Bring together copies of the lines in the data below that contain the word "higher".
# # #
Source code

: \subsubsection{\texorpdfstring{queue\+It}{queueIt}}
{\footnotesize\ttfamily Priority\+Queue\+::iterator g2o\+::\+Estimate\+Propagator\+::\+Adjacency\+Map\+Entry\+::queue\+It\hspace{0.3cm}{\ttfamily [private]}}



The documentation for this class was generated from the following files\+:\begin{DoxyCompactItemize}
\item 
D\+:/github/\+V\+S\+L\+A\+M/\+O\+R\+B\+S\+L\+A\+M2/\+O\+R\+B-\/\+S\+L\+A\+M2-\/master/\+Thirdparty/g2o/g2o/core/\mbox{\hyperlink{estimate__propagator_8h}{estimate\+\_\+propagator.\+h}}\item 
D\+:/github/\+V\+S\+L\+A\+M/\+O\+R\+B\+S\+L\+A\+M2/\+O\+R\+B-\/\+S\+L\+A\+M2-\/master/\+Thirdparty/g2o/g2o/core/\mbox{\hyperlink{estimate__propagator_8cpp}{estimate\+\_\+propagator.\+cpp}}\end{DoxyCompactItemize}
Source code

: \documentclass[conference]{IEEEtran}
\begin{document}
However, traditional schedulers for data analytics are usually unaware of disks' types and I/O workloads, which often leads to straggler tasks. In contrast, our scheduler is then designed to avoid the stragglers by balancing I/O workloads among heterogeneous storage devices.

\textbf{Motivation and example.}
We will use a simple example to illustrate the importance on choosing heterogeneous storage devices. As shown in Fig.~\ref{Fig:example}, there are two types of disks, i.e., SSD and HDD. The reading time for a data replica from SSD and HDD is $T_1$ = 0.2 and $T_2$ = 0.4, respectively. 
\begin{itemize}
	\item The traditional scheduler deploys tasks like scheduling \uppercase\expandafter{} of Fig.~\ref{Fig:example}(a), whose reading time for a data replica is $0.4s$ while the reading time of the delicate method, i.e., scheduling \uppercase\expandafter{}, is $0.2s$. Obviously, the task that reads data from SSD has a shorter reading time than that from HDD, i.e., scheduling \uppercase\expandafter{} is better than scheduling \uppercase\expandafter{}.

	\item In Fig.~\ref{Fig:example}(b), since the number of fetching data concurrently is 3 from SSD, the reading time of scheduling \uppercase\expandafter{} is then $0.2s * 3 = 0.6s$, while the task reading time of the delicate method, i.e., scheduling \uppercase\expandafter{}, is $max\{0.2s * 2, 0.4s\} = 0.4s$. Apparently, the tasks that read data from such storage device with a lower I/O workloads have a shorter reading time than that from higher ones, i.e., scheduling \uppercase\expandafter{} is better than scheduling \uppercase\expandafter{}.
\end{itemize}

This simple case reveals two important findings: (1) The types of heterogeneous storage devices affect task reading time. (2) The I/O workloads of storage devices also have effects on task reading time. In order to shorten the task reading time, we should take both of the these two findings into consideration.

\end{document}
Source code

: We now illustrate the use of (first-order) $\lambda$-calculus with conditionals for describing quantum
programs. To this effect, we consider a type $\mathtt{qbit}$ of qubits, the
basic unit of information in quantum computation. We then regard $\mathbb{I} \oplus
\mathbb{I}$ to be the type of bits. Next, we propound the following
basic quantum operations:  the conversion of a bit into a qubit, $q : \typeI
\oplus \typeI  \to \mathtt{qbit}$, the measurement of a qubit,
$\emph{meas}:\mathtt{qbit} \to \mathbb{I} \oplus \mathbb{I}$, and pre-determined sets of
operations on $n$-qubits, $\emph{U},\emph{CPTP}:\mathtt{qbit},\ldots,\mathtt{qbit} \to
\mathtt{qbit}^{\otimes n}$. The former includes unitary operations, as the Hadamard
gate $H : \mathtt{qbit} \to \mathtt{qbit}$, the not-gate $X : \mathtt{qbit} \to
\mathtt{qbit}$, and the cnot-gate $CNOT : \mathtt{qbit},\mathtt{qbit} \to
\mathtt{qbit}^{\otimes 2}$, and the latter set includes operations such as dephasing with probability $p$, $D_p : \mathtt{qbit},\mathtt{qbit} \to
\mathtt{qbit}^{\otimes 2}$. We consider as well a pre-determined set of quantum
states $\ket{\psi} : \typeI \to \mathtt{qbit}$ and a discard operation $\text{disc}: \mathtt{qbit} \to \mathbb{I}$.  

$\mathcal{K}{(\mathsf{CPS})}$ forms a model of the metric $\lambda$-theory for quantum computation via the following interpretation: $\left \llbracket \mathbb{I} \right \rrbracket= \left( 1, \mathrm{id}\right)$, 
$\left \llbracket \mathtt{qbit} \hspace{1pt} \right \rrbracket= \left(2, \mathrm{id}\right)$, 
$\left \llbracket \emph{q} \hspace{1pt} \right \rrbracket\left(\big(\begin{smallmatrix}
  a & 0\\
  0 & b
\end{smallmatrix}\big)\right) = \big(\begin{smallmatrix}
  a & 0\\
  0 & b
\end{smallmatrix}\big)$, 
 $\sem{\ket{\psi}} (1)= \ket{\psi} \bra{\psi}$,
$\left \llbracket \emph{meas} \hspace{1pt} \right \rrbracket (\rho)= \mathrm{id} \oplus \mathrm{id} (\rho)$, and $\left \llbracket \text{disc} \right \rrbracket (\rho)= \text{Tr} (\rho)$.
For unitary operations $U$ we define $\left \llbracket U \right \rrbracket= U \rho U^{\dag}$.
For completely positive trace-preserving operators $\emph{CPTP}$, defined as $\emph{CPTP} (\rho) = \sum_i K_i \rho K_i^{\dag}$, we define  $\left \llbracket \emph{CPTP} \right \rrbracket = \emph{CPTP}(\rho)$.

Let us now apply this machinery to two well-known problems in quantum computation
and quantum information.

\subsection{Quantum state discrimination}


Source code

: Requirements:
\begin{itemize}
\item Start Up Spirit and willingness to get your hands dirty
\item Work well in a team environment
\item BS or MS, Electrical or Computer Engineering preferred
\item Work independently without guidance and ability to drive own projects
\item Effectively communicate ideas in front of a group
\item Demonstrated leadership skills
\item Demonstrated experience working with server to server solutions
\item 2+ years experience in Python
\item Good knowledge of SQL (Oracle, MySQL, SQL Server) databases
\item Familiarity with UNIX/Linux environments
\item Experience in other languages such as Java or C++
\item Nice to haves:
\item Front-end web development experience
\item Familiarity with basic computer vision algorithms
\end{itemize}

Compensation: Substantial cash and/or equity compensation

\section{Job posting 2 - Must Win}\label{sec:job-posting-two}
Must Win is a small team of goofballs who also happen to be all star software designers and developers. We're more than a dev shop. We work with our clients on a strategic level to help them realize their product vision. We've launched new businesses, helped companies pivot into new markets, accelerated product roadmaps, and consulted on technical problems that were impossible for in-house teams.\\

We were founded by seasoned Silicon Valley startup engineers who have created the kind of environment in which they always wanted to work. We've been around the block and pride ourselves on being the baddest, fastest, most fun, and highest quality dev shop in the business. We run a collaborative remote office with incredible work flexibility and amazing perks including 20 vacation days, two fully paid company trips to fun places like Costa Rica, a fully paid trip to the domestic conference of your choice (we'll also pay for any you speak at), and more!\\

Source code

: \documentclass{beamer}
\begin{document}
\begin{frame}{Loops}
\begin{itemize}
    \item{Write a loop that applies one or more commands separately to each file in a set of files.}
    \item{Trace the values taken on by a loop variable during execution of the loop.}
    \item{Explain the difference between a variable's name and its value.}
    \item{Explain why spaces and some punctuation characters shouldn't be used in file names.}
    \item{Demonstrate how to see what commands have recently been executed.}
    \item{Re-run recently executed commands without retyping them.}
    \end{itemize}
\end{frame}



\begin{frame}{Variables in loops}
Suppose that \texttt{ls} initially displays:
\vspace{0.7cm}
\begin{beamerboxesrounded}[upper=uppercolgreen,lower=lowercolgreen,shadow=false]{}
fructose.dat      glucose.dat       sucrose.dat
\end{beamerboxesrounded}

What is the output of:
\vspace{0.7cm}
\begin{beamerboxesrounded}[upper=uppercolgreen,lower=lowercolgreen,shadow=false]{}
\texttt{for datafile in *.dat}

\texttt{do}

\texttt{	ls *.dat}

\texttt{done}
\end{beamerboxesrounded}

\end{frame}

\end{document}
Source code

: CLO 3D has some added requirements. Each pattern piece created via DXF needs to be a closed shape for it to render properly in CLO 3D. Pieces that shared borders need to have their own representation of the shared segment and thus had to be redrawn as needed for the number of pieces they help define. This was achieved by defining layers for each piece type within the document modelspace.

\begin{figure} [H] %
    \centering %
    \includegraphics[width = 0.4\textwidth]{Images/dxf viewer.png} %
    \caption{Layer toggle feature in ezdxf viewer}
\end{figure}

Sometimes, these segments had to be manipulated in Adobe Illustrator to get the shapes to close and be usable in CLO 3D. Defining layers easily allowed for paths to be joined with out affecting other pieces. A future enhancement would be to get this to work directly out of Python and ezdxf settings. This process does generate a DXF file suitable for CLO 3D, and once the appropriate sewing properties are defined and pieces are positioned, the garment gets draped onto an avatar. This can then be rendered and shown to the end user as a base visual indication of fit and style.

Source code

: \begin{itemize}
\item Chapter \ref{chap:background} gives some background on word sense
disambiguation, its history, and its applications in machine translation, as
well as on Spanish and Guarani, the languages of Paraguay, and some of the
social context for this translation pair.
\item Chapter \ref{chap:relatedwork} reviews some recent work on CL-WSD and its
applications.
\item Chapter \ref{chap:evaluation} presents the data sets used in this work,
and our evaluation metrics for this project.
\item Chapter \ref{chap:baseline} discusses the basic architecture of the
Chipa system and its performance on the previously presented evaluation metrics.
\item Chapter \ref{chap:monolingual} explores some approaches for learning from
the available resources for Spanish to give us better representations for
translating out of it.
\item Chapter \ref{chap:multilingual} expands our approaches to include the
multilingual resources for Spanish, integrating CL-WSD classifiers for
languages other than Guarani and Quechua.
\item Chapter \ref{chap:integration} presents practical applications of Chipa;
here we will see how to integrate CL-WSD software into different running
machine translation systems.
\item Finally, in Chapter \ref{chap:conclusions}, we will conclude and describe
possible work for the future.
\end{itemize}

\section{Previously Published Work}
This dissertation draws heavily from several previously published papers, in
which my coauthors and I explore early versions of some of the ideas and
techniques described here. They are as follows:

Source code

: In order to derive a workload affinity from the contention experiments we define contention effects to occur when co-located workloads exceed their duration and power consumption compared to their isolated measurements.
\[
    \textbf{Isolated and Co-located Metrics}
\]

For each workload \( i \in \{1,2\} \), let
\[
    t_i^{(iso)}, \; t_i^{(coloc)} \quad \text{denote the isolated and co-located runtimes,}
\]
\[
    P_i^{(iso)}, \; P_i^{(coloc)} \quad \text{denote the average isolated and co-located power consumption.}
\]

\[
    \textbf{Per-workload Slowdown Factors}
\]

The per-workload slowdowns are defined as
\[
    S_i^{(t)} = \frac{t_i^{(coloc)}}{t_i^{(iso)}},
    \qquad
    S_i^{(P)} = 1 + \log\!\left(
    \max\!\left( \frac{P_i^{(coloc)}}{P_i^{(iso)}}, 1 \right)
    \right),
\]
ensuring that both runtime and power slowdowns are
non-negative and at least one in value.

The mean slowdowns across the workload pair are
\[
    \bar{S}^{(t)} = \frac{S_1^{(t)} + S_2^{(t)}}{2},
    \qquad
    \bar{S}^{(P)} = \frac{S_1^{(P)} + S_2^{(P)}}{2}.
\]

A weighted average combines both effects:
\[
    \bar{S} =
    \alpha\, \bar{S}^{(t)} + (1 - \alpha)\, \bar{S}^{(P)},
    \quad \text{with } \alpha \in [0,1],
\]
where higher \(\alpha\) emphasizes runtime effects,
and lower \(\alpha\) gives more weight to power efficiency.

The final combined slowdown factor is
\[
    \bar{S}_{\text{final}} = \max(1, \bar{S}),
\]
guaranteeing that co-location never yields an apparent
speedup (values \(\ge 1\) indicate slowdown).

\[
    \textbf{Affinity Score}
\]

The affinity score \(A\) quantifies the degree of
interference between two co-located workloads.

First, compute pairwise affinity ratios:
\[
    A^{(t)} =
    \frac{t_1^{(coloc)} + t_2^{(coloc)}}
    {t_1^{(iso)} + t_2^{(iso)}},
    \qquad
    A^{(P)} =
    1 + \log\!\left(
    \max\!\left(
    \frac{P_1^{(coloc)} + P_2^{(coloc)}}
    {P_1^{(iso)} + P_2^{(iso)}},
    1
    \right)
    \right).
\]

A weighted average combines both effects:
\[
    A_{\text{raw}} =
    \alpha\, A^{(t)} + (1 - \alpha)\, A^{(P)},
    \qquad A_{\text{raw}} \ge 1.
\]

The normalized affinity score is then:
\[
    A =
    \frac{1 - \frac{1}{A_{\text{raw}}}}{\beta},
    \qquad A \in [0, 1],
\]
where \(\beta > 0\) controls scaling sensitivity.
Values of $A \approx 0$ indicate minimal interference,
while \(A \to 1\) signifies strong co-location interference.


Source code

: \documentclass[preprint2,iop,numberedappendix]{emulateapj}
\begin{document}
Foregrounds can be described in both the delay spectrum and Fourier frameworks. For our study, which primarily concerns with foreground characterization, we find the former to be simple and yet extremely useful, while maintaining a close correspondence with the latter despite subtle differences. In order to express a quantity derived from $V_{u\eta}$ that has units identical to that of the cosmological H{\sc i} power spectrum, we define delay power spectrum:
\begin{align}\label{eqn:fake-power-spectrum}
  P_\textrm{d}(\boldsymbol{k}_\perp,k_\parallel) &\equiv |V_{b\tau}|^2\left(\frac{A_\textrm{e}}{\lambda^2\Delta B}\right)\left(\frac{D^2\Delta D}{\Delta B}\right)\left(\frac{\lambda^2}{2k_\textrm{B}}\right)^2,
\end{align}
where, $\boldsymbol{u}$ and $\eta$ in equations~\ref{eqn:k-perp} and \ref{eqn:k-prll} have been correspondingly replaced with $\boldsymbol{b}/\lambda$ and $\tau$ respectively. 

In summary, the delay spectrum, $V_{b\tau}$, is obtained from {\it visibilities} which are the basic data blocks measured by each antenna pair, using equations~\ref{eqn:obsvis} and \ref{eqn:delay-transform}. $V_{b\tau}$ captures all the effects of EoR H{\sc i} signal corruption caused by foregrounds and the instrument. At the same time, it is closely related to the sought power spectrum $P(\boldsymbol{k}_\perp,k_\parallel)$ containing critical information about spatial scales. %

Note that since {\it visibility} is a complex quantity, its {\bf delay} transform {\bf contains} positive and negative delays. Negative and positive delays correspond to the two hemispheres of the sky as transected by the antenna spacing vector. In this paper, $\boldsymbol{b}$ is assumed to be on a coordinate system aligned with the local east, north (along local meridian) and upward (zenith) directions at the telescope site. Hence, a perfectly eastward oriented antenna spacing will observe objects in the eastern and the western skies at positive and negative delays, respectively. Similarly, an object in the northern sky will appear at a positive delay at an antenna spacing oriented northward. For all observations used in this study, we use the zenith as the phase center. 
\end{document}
# # #
# Answer to this task
	\item In Fig.~\ref{Fig:example}(b), since the number of fetching data concurrently is 3 from SSD, the reading time of scheduling \uppercase\expandafter{} is then $0.2s * 3 = 0.6s$, while the task reading time of the delicate method, i.e., scheduling \uppercase\expandafter{}, is $max\{0.2s * 2, 0.4s\} = 0.4s$. Apparently, the tasks that read data from such storage device with a lower I/O workloads have a shorter reading time than that from higher ones, i.e., scheduling \uppercase\expandafter{} is better than scheduling \uppercase\expandafter{}.
where higher \(\alpha\) emphasizes runtime effects,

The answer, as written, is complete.